* [PROBLEM DETAILS] Which lines run from the line with "tempNode = tempNode.parent;" through the line with "const bestChild = root.children.reduce((a, b)" in the entries below? Print them exactly, both ends included, and nothing more.

(Items from a dataset)
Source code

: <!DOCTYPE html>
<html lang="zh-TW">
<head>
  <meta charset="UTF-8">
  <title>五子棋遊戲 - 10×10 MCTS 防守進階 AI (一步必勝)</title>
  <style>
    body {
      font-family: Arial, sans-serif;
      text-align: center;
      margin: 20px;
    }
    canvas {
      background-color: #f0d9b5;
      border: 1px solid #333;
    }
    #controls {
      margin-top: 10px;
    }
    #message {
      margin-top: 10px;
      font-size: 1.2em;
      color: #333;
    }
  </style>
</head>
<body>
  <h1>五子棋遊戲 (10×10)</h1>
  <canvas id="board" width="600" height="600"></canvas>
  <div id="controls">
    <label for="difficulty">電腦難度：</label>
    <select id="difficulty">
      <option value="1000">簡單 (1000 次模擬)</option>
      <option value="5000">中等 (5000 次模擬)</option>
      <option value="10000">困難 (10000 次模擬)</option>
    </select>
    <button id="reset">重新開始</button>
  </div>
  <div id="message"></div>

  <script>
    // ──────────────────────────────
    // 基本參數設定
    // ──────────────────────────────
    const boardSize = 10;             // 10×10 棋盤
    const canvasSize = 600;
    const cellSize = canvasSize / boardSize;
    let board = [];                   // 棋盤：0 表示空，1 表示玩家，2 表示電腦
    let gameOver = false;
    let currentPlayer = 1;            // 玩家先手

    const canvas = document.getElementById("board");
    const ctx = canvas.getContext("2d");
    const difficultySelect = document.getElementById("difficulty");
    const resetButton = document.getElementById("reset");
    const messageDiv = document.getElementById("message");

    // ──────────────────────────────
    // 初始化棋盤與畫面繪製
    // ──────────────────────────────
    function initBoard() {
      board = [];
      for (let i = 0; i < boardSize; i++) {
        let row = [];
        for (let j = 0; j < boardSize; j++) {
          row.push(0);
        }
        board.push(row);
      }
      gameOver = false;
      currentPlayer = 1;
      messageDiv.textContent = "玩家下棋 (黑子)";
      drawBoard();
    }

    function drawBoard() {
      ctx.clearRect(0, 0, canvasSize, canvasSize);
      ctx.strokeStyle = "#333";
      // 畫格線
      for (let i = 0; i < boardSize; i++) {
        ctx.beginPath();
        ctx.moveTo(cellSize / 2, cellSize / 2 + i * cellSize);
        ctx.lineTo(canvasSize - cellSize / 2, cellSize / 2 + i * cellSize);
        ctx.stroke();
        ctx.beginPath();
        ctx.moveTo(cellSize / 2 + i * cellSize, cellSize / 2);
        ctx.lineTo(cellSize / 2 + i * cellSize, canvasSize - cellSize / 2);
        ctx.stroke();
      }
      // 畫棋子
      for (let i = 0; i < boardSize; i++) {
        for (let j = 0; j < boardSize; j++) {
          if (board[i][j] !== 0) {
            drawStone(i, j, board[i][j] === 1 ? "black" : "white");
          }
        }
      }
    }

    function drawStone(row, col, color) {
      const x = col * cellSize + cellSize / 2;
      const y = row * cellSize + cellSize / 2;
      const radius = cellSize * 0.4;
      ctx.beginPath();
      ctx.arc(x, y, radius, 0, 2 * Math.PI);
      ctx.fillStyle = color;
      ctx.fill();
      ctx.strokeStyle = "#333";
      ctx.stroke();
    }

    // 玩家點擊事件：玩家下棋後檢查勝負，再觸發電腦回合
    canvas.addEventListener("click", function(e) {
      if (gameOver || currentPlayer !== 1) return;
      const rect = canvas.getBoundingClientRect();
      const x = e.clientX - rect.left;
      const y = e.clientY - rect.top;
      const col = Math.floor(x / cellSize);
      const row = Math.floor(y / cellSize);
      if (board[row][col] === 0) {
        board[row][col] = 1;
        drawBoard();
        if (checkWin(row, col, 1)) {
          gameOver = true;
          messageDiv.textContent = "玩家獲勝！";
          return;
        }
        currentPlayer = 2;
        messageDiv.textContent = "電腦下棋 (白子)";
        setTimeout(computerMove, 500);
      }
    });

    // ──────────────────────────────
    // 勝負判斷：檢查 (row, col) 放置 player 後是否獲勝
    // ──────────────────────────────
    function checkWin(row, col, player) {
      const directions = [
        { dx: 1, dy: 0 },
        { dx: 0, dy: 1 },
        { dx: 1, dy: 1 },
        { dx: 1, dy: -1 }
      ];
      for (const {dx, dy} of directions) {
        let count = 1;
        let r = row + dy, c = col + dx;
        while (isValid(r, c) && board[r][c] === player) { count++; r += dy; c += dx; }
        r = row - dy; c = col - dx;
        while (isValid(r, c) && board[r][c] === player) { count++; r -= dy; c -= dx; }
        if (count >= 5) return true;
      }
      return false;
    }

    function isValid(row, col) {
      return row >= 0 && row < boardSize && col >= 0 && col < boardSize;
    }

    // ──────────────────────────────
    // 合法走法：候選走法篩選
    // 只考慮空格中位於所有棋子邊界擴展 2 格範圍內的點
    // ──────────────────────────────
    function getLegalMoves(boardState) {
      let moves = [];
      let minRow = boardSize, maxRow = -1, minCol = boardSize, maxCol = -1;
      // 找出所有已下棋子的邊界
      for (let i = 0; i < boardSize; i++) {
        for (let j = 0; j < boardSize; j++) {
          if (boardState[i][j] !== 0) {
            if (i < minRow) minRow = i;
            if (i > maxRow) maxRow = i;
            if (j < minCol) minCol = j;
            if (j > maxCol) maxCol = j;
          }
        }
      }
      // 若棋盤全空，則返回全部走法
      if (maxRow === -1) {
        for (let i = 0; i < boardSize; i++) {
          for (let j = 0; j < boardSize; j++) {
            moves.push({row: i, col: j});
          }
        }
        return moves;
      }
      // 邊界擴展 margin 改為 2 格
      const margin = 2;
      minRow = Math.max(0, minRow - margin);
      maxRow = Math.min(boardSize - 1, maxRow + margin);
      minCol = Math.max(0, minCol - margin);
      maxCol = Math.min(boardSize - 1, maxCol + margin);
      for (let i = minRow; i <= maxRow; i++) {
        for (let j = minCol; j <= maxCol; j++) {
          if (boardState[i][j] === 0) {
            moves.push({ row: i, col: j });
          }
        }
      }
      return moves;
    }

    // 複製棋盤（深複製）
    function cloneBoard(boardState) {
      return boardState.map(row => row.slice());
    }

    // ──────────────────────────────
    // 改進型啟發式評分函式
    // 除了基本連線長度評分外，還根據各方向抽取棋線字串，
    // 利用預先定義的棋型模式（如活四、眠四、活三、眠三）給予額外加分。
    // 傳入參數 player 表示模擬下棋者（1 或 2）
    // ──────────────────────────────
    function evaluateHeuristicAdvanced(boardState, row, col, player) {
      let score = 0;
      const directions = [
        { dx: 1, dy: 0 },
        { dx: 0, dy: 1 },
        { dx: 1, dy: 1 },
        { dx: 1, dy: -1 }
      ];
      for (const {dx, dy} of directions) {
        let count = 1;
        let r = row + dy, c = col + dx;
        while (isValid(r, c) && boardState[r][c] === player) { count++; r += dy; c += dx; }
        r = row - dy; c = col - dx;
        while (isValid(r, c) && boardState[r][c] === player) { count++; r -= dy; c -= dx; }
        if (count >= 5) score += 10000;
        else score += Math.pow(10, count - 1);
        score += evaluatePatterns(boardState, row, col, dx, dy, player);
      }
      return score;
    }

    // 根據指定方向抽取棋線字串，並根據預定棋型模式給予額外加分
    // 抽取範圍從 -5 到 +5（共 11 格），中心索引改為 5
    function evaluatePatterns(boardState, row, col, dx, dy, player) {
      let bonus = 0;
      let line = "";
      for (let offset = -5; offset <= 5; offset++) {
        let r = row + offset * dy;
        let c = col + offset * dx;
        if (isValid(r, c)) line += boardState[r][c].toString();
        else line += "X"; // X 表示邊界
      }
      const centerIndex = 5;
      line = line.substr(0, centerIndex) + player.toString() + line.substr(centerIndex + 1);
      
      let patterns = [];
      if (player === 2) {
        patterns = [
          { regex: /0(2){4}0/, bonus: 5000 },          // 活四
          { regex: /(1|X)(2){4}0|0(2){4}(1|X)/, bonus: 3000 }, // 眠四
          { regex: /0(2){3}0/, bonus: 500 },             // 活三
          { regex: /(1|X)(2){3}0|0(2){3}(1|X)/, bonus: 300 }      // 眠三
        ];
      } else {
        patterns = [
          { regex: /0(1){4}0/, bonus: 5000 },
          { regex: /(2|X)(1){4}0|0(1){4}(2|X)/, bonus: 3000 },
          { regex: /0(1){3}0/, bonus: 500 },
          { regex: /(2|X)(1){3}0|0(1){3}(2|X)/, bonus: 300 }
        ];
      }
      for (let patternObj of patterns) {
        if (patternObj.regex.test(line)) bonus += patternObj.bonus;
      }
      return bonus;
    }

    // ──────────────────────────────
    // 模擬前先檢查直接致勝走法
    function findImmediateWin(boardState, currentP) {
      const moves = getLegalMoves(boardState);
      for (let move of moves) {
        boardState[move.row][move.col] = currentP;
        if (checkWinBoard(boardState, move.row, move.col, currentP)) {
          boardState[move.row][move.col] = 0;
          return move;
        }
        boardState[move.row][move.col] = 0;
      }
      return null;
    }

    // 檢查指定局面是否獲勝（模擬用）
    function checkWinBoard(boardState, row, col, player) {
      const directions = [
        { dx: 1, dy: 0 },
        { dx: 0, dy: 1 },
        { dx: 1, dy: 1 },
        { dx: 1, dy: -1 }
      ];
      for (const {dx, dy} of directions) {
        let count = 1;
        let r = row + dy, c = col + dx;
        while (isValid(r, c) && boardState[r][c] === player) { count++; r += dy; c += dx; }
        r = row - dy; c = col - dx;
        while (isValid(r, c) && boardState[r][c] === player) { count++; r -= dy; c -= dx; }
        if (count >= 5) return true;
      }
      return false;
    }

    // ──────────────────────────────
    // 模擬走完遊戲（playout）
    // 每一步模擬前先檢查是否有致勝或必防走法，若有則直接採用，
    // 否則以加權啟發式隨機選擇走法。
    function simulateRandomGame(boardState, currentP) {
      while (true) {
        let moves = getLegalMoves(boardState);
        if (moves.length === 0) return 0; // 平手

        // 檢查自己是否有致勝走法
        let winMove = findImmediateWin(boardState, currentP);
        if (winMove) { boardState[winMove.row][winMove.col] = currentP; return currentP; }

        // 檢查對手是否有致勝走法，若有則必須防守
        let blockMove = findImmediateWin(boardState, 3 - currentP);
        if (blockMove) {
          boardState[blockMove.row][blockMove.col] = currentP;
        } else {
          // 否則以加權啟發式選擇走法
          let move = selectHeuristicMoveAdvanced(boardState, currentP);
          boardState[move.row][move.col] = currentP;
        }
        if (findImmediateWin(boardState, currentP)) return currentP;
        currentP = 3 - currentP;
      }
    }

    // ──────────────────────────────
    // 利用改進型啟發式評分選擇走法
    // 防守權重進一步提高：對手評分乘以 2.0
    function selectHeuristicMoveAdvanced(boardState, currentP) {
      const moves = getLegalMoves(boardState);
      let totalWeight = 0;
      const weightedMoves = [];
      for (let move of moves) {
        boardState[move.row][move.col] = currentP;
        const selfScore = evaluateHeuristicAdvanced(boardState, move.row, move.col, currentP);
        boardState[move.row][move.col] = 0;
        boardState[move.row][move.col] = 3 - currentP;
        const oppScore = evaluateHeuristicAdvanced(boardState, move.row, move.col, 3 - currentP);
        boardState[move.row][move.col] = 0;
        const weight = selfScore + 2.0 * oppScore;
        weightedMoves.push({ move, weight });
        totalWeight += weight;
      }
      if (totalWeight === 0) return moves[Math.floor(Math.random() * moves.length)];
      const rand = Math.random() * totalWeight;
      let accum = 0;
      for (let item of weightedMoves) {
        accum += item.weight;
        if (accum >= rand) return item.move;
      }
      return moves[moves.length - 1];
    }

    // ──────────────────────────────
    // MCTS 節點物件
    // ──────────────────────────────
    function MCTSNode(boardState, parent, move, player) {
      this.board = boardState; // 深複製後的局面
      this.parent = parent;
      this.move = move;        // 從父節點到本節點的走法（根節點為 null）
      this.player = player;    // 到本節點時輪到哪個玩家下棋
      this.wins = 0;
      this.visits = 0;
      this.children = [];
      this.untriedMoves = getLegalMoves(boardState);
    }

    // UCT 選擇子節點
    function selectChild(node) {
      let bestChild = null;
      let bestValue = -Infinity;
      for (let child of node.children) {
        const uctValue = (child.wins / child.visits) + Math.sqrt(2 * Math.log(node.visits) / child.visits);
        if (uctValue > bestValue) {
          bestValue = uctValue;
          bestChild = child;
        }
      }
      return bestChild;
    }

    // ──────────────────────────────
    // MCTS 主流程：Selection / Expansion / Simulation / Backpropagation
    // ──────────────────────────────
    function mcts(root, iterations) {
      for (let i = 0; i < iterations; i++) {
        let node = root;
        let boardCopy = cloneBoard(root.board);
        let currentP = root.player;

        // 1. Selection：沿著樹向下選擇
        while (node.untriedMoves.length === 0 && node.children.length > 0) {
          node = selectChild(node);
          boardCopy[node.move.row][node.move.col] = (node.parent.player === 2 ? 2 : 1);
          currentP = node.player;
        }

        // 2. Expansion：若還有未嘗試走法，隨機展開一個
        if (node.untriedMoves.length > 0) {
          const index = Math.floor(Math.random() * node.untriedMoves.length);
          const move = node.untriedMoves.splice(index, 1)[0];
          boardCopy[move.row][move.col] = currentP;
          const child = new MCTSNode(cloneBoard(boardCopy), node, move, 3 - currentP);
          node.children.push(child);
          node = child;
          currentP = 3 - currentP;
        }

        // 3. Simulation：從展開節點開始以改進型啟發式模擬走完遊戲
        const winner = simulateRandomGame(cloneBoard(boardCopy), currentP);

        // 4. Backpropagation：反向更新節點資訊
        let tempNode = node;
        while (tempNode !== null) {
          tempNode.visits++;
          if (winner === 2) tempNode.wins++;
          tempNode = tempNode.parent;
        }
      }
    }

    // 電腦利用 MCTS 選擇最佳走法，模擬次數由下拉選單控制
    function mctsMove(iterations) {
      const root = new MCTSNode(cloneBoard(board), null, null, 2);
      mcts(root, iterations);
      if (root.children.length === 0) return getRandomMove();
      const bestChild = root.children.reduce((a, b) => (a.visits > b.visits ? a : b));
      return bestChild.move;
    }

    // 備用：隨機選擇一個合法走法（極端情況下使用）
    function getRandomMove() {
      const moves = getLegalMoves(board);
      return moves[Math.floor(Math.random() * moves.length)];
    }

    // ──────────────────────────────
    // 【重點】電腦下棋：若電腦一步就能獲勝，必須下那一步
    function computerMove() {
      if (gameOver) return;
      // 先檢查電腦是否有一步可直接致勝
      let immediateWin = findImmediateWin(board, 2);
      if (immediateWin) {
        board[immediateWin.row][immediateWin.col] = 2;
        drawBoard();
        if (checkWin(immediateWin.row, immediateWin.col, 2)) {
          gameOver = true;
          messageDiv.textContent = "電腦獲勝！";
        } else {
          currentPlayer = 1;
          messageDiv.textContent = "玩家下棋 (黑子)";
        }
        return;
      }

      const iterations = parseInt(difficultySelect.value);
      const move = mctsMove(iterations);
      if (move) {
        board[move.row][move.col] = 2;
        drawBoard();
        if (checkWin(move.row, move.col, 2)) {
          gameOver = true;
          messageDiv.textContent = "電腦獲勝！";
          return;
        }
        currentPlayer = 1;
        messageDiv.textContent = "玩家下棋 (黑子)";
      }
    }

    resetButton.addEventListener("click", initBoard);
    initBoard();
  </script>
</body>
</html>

* [THE COMPLETED TASK]
          tempNode = tempNode.parent;
        }
      }
    }

    // 電腦利用 MCTS 選擇最佳走法，模擬次數由下拉選單控制
    function mctsMove(iterations) {
      const root = new MCTSNode(cloneBoard(board), null, null, 2);
      mcts(root, iterations);
      if (root.children.length === 0) return getRandomMove();
      const bestChild = root.children.reduce((a, b) => (a.visits > b.visits ? a : b));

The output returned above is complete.